Exercise aim. Drop every image, then reproduce the data exactly as given.

Input material.

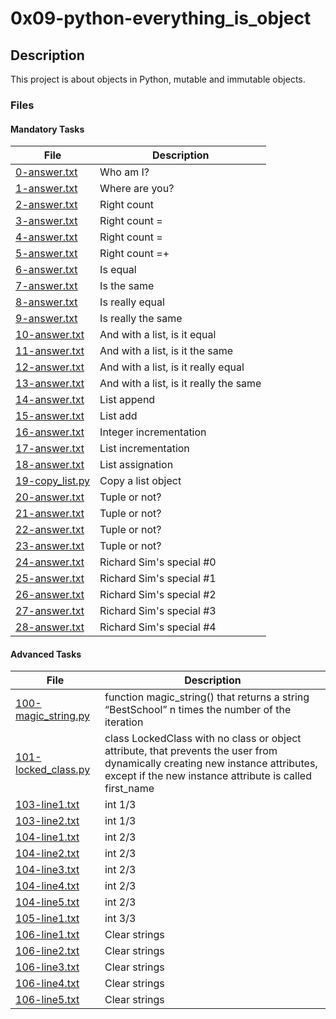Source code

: # 0x09-python-everything_is_object


## Description

This project is about objects in Python, mutable and immutable objects.

### Files

#### Mandatory Tasks

| File | Description |
| ------ | ------ |
| [0-answer.txt](0-answer.txt) | Who am I? |
| [1-answer.txt](1-answer.txt) | Where are you? |
| [2-answer.txt](2-answer.txt) | Right count |
| [3-answer.txt](3-answer.txt) | Right count = |
| [4-answer.txt](4-answer.txt) | Right count = |
| [5-answer.txt](5-answer.txt) | Right count =+ |
| [6-answer.txt](6-answer.txt) | Is equal |
| [7-answer.txt](7-answer.txt) | Is the same |
| [8-answer.txt](8-answer.txt) | Is really equal |
| [9-answer.txt](9-answer.txt) | Is really the same |
| [10-answer.txt](10-answer.txt) | And with a list, is it equal |
| [11-answer.txt](11-answer.txt) | And with a list, is it the same |
| [12-answer.txt](12-answer.txt) | And with a list, is it really equal |
| [13-answer.txt](13-answer.txt) | And with a list, is it really the same |
| [14-answer.txt](14-answer.txt) | List append |
| [15-answer.txt](15-answer.txt) | List add |
| [16-answer.txt](16-answer.txt) | Integer incrementation |
| [17-answer.txt](17-answer.txt) | List incrementation |
| [18-answer.txt](18-answer.txt) | List assignation |
| [19-copy_list.py](19-copy_list.py) | Copy a list object |
| [20-answer.txt](20-answer.txt) | Tuple or not? |
| [21-answer.txt](21-answer.txt) | Tuple or not? |
| [22-answer.txt](22-answer.txt) | Tuple or not? |
| [23-answer.txt](23-answer.txt) | Tuple or not? |
| [24-answer.txt](24-answer.txt) | Richard Sim's special #0 |
| [25-answer.txt](25-answer.txt) | Richard Sim's special #1 |
| [26-answer.txt](26-answer.txt) | Richard Sim's special #2 |
| [27-answer.txt](27-answer.txt) | Richard Sim's special #3 |
| [28-answer.txt](28-answer.txt) | Richard Sim's special #4 |

#### Advanced Tasks

| File | Description |
| ------ | ------ |
| [100-magic_string.py](100-magic_string.py) | function magic_string() that returns a string “BestSchool” n times the number of the iteration |
| [101-locked_class.py](101-locked_class.py) | class LockedClass with no class or object attribute, that prevents the user from dynamically creating new instance attributes, except if the new instance attribute is called first_name |
| [103-line1.txt](103-line1.txt) | int 1/3 |
| [103-line2.txt](103-line2.txt) | int 1/3 |
| [104-line1.txt](104-line1.txt) | int 2/3 |
| [104-line2.txt](104-line2.txt) | int 2/3 |
| [104-line3.txt](104-line3.txt) | int 2/3 |
| [104-line4.txt](104-line4.txt) | int 2/3 |
| [104-line5.txt](104-line5.txt) | int 2/3 |
| [105-line1.txt](105-line1.txt) | int 3/3 |
| [106-line1.txt](106-line1.txt) | Clear strings |
| [106-line2.txt](106-line2.txt) | Clear strings |
| [106-line3.txt](106-line3.txt) | Clear strings |
| [106-line4.txt](106-line4.txt) | Clear strings |
| [106-line5.txt](106-line5.txt) | Clear strings |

Task output.
Source code

: # 0x09-python-everything_is_object


## Description

This project is about objects in Python, mutable and immutable objects.

### Files

#### Mandatory Tasks

| File | Description |
| ------ | ------ |
| [0-answer.txt](0-answer.txt) | Who am I? |
| [1-answer.txt](1-answer.txt) | Where are you? |
| [2-answer.txt](2-answer.txt) | Right count |
| [3-answer.txt](3-answer.txt) | Right count = |
| [4-answer.txt](4-answer.txt) | Right count = |
| [5-answer.txt](5-answer.txt) | Right count =+ |
| [6-answer.txt](6-answer.txt) | Is equal |
| [7-answer.txt](7-answer.txt) | Is the same |
| [8-answer.txt](8-answer.txt) | Is really equal |
| [9-answer.txt](9-answer.txt) | Is really the same |
| [10-answer.txt](10-answer.txt) | And with a list, is it equal |
| [11-answer.txt](11-answer.txt) | And with a list, is it the same |
| [12-answer.txt](12-answer.txt) | And with a list, is it really equal |
| [13-answer.txt](13-answer.txt) | And with a list, is it really the same |
| [14-answer.txt](14-answer.txt) | List append |
| [15-answer.txt](15-answer.txt) | List add |
| [16-answer.txt](16-answer.txt) | Integer incrementation |
| [17-answer.txt](17-answer.txt) | List incrementation |
| [18-answer.txt](18-answer.txt) | List assignation |
| [19-copy_list.py](19-copy_list.py) | Copy a list object |
| [20-answer.txt](20-answer.txt) | Tuple or not? |
| [21-answer.txt](21-answer.txt) | Tuple or not? |
| [22-answer.txt](22-answer.txt) | Tuple or not? |
| [23-answer.txt](23-answer.txt) | Tuple or not? |
| [24-answer.txt](24-answer.txt) | Richard Sim's special #0 |
| [25-answer.txt](25-answer.txt) | Richard Sim's special #1 |
| [26-answer.txt](26-answer.txt) | Richard Sim's special #2 |
| [27-answer.txt](27-answer.txt) | Richard Sim's special #3 |
| [28-answer.txt](28-answer.txt) | Richard Sim's special #4 |

#### Advanced Tasks

| File | Description |
| ------ | ------ |
| [100-magic_string.py](100-magic_string.py) | function magic_string() that returns a string “BestSchool” n times the number of the iteration |
| [101-locked_class.py](101-locked_class.py) | class LockedClass with no class or object attribute, that prevents the user from dynamically creating new instance attributes, except if the new instance attribute is called first_name |
| [103-line1.txt](103-line1.txt) | int 1/3 |
| [103-line2.txt](103-line2.txt) | int 1/3 |
| [104-line1.txt](104-line1.txt) | int 2/3 |
| [104-line2.txt](104-line2.txt) | int 2/3 |
| [104-line3.txt](104-line3.txt) | int 2/3 |
| [104-line4.txt](104-line4.txt) | int 2/3 |
| [104-line5.txt](104-line5.txt) | int 2/3 |
| [105-line1.txt](105-line1.txt) | int 3/3 |
| [106-line1.txt](106-line1.txt) | Clear strings |
| [106-line2.txt](106-line2.txt) | Clear strings |
| [106-line3.txt](106-line3.txt) | Clear strings |
| [106-line4.txt](106-line4.txt) | Clear strings |
| [106-line5.txt](106-line5.txt) | Clear strings |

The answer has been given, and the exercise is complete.